Does colorectal endometriosis alter intestinal functions? A prospective manometric and questionnaire-based study
This study investigated whether rectosigmoid DIE influences intestinal and defecatory functions through anorectal manometry and a questionnaire. Some defecatory disorders were reported while there was no report of motility or sensitive dysfunctions.
Mohamed Mabrouk, M.D., Giulia Ferrini, M.D., Giulia Montanari, M.D., Nadine Di Donato, M.D., Diego Raimondo, M.D., Vincenzo Stanghellini, M.D., Roberto Corinaldesi, M.D., Renato Seracchioli, M.D.
Volume 97, Issue 3 , Pages 652-656, March 2012
To objectively evaluate using anorectal manometry whether endometriotic nodules influence intestinal function and to reveal subjective intestinal dysfunctions in patients with rectosigmoid deep infiltrating endometriosis.
Tertiary care university hospital.
Patients (n = 25) with a preoperative diagnosis of rectosigmoid endometriosis.

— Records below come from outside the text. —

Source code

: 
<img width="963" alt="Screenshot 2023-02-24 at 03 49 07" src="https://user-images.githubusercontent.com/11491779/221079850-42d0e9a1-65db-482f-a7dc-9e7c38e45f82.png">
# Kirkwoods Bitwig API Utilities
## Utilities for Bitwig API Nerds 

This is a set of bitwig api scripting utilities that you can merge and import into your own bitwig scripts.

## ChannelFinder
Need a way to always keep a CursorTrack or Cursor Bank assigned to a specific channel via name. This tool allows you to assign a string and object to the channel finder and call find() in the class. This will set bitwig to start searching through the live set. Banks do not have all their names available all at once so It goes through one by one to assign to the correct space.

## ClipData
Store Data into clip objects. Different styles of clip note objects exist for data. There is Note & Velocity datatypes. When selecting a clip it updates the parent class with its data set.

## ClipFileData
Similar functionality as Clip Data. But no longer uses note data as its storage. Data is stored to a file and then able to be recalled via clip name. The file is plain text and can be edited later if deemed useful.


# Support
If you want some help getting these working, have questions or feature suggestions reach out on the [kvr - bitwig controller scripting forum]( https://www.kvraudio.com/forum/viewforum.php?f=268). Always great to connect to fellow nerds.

Patients underwent anorectal manometry; after that, they filled a questionnaire about defecatory functions and ranked their pain symptoms.
Main Outcome Measure(s):
The parameters studied were resting pressure, maximum squeezing pressure, pushing, rectoanal inhibitory reflex, and rectal sensibility. We analyzed the responses to the defecatory function questionnaire and the scored the endometriosis pain symptoms using a Visual Analogue Scale.
No alterations of the rectoanal inhibitory reflex were found. Hypertone of the internal anal sphincter was found in 20 of 25 patients. Almost half of the patients had an increase of the threshold of desire to defecate, and 7 patients had a reduction of the anal sphincter squeeze pressure. According to the responses to the defecatory function questionnaire, incomplete evacuation was the most common symptom.
We did not find marked motility or sensitive dysfunctions at the anorectal manometry, whereas subjectively patients reported some defecatory disorders. We revealed the presence of hypertone of the internal anal sphincter in most of the patients.